··· Input data ···
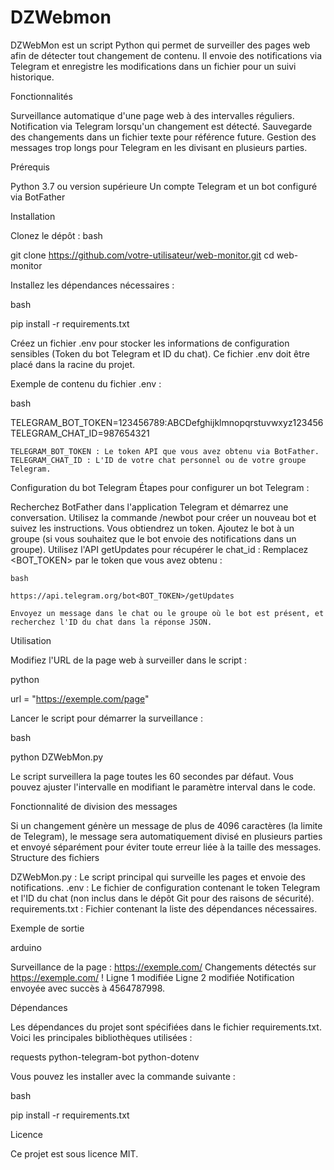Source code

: # DZWebmon
DZWebMon est un script Python qui permet de surveiller des pages web afin de détecter tout changement de contenu. Il envoie des notifications via Telegram et enregistre les modifications dans un fichier pour un suivi historique.

Fonctionnalités

Surveillance automatique d'une page web à des intervalles réguliers.
Notification via Telegram lorsqu'un changement est détecté.
Sauvegarde des changements dans un fichier texte pour référence future.
Gestion des messages trop longs pour Telegram en les divisant en plusieurs parties.

Prérequis

Python 3.7 ou version supérieure
Un compte Telegram et un bot configuré via BotFather

Installation

Clonez le dépôt :
bash

git clone https://github.com/votre-utilisateur/web-monitor.git cd web-monitor

Installez les dépendances nécessaires :

bash

pip install -r requirements.txt

Créez un fichier .env pour stocker les informations de configuration sensibles (Token du bot Telegram et ID du chat). Ce fichier .env doit être placé dans la racine du projet.

Exemple de contenu du fichier .env :

bash

TELEGRAM_BOT_TOKEN=123456789:ABCDefghijklmnopqrstuvwxyz123456
TELEGRAM_CHAT_ID=987654321

    TELEGRAM_BOT_TOKEN : Le token API que vous avez obtenu via BotFather.
    TELEGRAM_CHAT_ID : L'ID de votre chat personnel ou de votre groupe Telegram.

Configuration du bot Telegram Étapes pour configurer un bot Telegram :

Recherchez BotFather dans l'application Telegram et démarrez une conversation.
Utilisez la commande /newbot pour créer un nouveau bot et suivez les instructions. Vous obtiendrez un token.
Ajoutez le bot à un groupe (si vous souhaitez que le bot envoie des notifications dans un groupe).
Utilisez l'API getUpdates pour récupérer le chat_id :
    Remplacez <BOT_TOKEN> par le token que vous avez obtenu :

    bash

    https://api.telegram.org/bot<BOT_TOKEN>/getUpdates

    Envoyez un message dans le chat ou le groupe où le bot est présent, et recherchez l'ID du chat dans la réponse JSON.

Utilisation

Modifiez l'URL de la page web à surveiller dans le script :

python

url = "https://exemple.com/page"

Lancer le script pour démarrer la surveillance :

bash

python DZWebMon.py

Le script surveillera la page toutes les 60 secondes par défaut. Vous pouvez ajuster l'intervalle en modifiant le paramètre interval dans le code.

Fonctionnalité de division des messages

Si un changement génère un message de plus de 4096 caractères (la limite de Telegram), le message sera automatiquement divisé en plusieurs parties et envoyé séparément pour éviter toute erreur liée à la taille des messages. Structure des fichiers

DZWebMon.py : Le script principal qui surveille les pages et envoie des notifications.
.env : Le fichier de configuration contenant le token Telegram et l'ID du chat (non inclus dans le dépôt Git pour des raisons de sécurité).
requirements.txt : Fichier contenant la liste des dépendances nécessaires.

Exemple de sortie

arduino

Surveillance de la page : https://exemple.com/ Changements détectés sur https://exemple.com/ ! Ligne 1 modifiée Ligne 2 modifiée Notification envoyée avec succès à 4564787998.

Dépendances

Les dépendances du projet sont spécifiées dans le fichier requirements.txt. Voici les principales bibliothèques utilisées :

requests
python-telegram-bot
python-dotenv

Vous pouvez les installer avec la commande suivante :

bash

pip install -r requirements.txt

Licence

Ce projet est sous licence MIT.
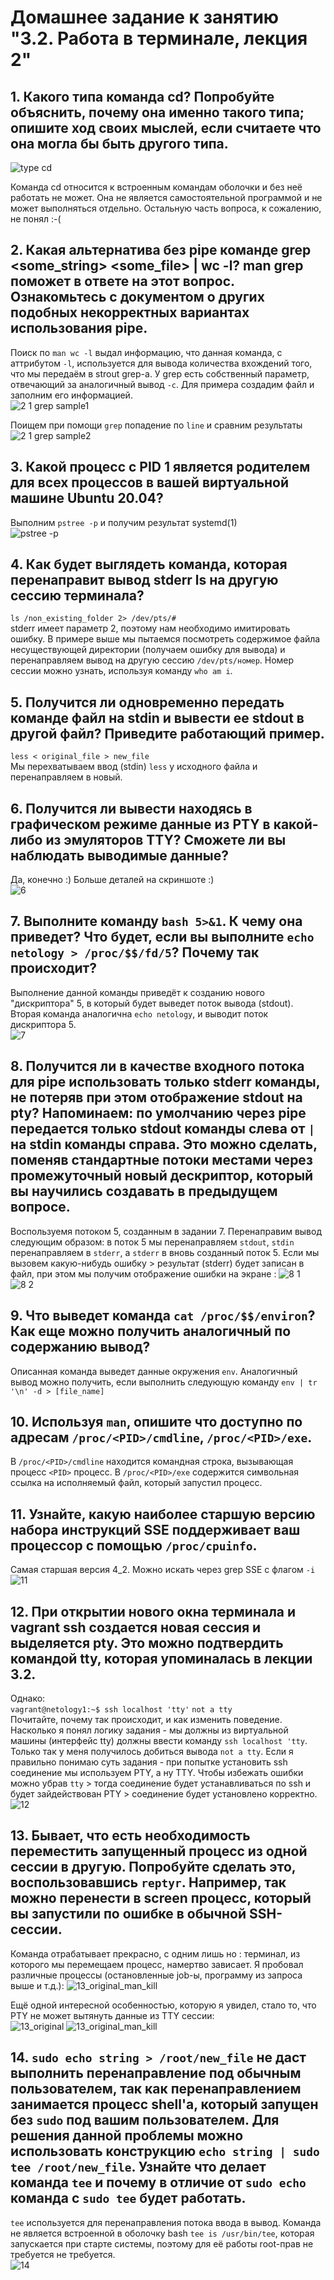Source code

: # Домашнее задание к занятию "3.2. Работа в терминале, лекция 2"

## 1. Какого типа команда cd? Попробуйте объяснить, почему она именно такого типа; опишите ход своих мыслей, если считаете что она могла бы быть другого типа.
![type cd](https://user-images.githubusercontent.com/68470186/136692671-d24befcb-4348-4c11-a34c-a281f0a93aec.png)
 
Команда cd относится к встроенным командам оболочки и без неё работать не может. Она не является самостоятельной программой и не может выполняться отдельно. Остальную часть вопроса, к сожалению, не понял :-(

## 2. Какая альтернатива без pipe команде grep <some_string> <some_file> | wc -l? man grep поможет в ответе на этот вопрос. Ознакомьтесь с документом о других подобных некорректных вариантах использования pipe.
Поиск по ``man wc -l``  выдал информацию, что данная команда, с аттрибутом ``-l``, используется для вывода количества вхождений того, что мы передаём в strout grep-а. У grep есть собственный параметр, отвечающий за аналогичный вывод ``-c``. Для примера создадим файл и заполним его информацией.   
![2 1 grep sample1](https://user-images.githubusercontent.com/68470186/136692678-dc4737b0-f4a2-41cd-a95a-61cdab9926d0.png)

Поищем при помощи ``grep`` попадение по ``line`` и сравним результаты  
![2 1 grep sample2](https://user-images.githubusercontent.com/68470186/136692684-5b8932d0-2c73-424f-824f-ff822bfbba58.png)


## 3. Какой процесс с PID 1 является родителем для всех процессов в вашей виртуальной машине Ubuntu 20.04?
Выполним ``pstree -p`` и получим результат systemd(1)  
![pstree -p](https://user-images.githubusercontent.com/68470186/136692688-d71ac383-153a-46a8-bdd2-cd89963333f7.png)


## 4. Как будет выглядеть команда, которая перенаправит вывод stderr ls на другую сессию терминала?
``ls /non_existing_folder 2> /dev/pts/#``  
stderr имеет параметр 2, поэтому нам необходимо имитировать ошибку. В примере выше мы пытаемся посмотреть содержимое файла несуществующей директории (получаем ошибку для вывода) и перенаправляем вывод на другую сессию ``/dev/pts/номер``. Номер сессии можно узнать, используя команду ``who am i``.

## 5. Получится ли одновременно передать команде файл на stdin и вывести ее stdout в другой файл? Приведите работающий пример.
``less < original_file > new_file``  
Мы перехватываем ввод (stdin) ``less`` у исходного файла и перенаправляем в новый.


## 6. Получится ли вывести находясь в графическом режиме данные из PTY в какой-либо из эмуляторов TTY? Сможете ли вы наблюдать выводимые данные?
Да, конечно :) Больше деталей на скриншоте :)  
![6](https://user-images.githubusercontent.com/68470186/136692695-7b8c01e2-a6c7-47f9-837d-f4a71abeae14.png)



## 7. Выполните команду ``bash 5>&1``. К чему она приведет? Что будет, если вы выполните ``echo netology > /proc/$$/fd/5``? Почему так происходит?
Выполнение данной команды приведёт к созданию нового "дискриптора" 5, в который будет выведет поток вывода (stdout). Вторая команда аналогична ``echo netology``, и выводит поток дискриптора 5.  
![7](https://user-images.githubusercontent.com/68470186/136692725-168ff4ba-e4ef-434e-9a2c-d1b3544e0317.png)



## 8. Получится ли в качестве входного потока для pipe использовать только stderr команды, не потеряв при этом отображение stdout на pty? Напоминаем: по умолчанию через pipe передается только stdout команды слева от ``|`` на stdin команды справа. Это можно сделать, поменяв стандартные потоки местами через промежуточный новый дескриптор, который вы научились создавать в предыдущем вопросе.
Воспользуемя потоком 5, созданным в задании 7. Перенаправим вывод следующим образом: в поток 5 мы перенаправляем ``stdout``, ``stdin`` перенаправляем в ``stderr``, а ``stderr`` в вновь созданный поток 5. Если мы вызовем какую-нибудь ошибку > результат (stderr) будет записан в файл, при этом мы получим отображение ошибки на экране :
![8 1](https://user-images.githubusercontent.com/68470186/136692732-f1b3a84d-ac08-4d29-82df-b968797c6d93.png)
![8 2](https://user-images.githubusercontent.com/68470186/136692735-b28dbcd4-6865-468d-b703-8f3e8ffe06f1.png)



## 9. Что выведет команда ``cat /proc/$$/environ``? Как еще можно получить аналогичный по содержанию вывод?
Описанная команда выведет данные окружения ``env``. Аналогичный вывод можно получить, если выполнить следующую команду ``env | tr '\n' -d > [file_name]``


## 10. Используя ``man``, опишите что доступно по адресам ``/proc/<PID>/cmdline``, ``/proc/<PID>/exe``.
В ``/proc/<PID>/cmdline`` находится командная строка, вызывающая процесс ``<PID>`` процесс.
В ``/proc/<PID>/exe`` содержится символьная ссылка на исполняемый файл, который запустил процесс. 


## 11. Узнайте, какую наиболее старшую версию набора инструкций SSE поддерживает ваш процессор с помощью ``/proc/cpuinfo``.
Самая старшая версия 4_2. Можно искать через grep SSE с флагом ``-i``
![11](https://user-images.githubusercontent.com/68470186/136692737-c3c8abd4-7357-4721-ba0f-ff639dbf2349.png)


## 12. При открытии нового окна терминала и vagrant ssh создается новая сессия и выделяется pty. Это можно подтвердить командой tty, которая упоминалась в лекции 3.2.   
Однако:  
``vagrant@netology1:~$ ssh localhost 'tty'``
``not a tty``  
Почитайте, почему так происходит, и как изменить поведение.  
Насколько я понял логику задания - мы должны из виртуальной машины (интерфейс tty) должны ввести команду ``ssh localhost 'tty``. Только так у меня получилось добиться вывода ``not a tty``. Если я правильно понимаю суть задания - при попытке установить ssh соединение мы используем PTY, а ну TTY. Чтобы избежать ошибки можно убрав ``tty`` > тогда соединение будет устанавливаться по ssh и будет зайдействован PTY > соединение будет установлено корректно.
![12](https://user-images.githubusercontent.com/68470186/136692741-817b3308-208c-48fa-823a-89eccc89a935.png)


## 13. Бывает, что есть необходимость переместить запущенный процесс из одной сессии в другую. Попробуйте сделать это, воспользовавшись ``reptyr``. Например, так можно перенести в screen процесс, который вы запустили по ошибке в обычной SSH-сессии.
Команда отрабатывает прекрасно, с одним лишь но : терминал, из которого мы перемещаем процесс, намертво зависает. Я пробовал различные процессы (остановленные job-ы, программу из запроса выше и т.д.): 
![13_original_man_kill](https://user-images.githubusercontent.com/68470186/136692791-54336e7f-1dba-470e-8d02-455f3123a128.png)

Ещё одной интересной особенностью, которую я увидел, стало то, что PTY не может вытянуть данные из TTY сессии:  
![13_original](https://user-images.githubusercontent.com/68470186/136692793-887d552f-157f-42c1-b6dc-51355bd5a9e3.png)
![13_original_man_kill](https://user-images.githubusercontent.com/68470186/136692791-54336e7f-1dba-470e-8d02-455f3123a128.png)

## 14. ``sudo echo string > /root/new_file`` не даст выполнить перенаправление под обычным пользователем, так как перенаправлением занимается процесс shell'а, который запущен без ``sudo`` под вашим пользователем. Для решения данной проблемы можно использовать конструкцию ``echo string | sudo tee /root/new_file``. Узнайте что делает команда ``tee`` и почему в отличие от ``sudo echo`` команда с ``sudo tee`` будет работать.
``tee`` используется для перенаправления потока ввода в вывод. Команда не является встроенной в оболочку bash ``tee is /usr/bin/tee``, которая запускается при старте системы, поэтому для её работы root-прав не требуется не требуется.  
![14](https://user-images.githubusercontent.com/68470186/136692805-aee0262f-6aff-4386-b576-7adefd73708b.png)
···
Task brief:
Will you return exactly the lines above from the one with "получим результат systemd(1)" down to the one with "## 5. Получится", counting both as part of the range?

Solution:
Выполним ``pstree -p`` и получим результат systemd(1)  
![pstree -p](https://user-images.githubusercontent.com/68470186/136692688-d71ac383-153a-46a8-bdd2-cd89963333f7.png)


## 4. Как будет выглядеть команда, которая перенаправит вывод stderr ls на другую сессию терминала?
``ls /non_existing_folder 2> /dev/pts/#``  
stderr имеет параметр 2, поэтому нам необходимо имитировать ошибку. В примере выше мы пытаемся посмотреть содержимое файла несуществующей директории (получаем ошибку для вывода) и перенаправляем вывод на другую сессию ``/dev/pts/номер``. Номер сессии можно узнать, используя команду ``who am i``.

## 5. Получится ли одновременно передать команде файл на stdin и вывести ее stdout в другой файл? Приведите работающий пример.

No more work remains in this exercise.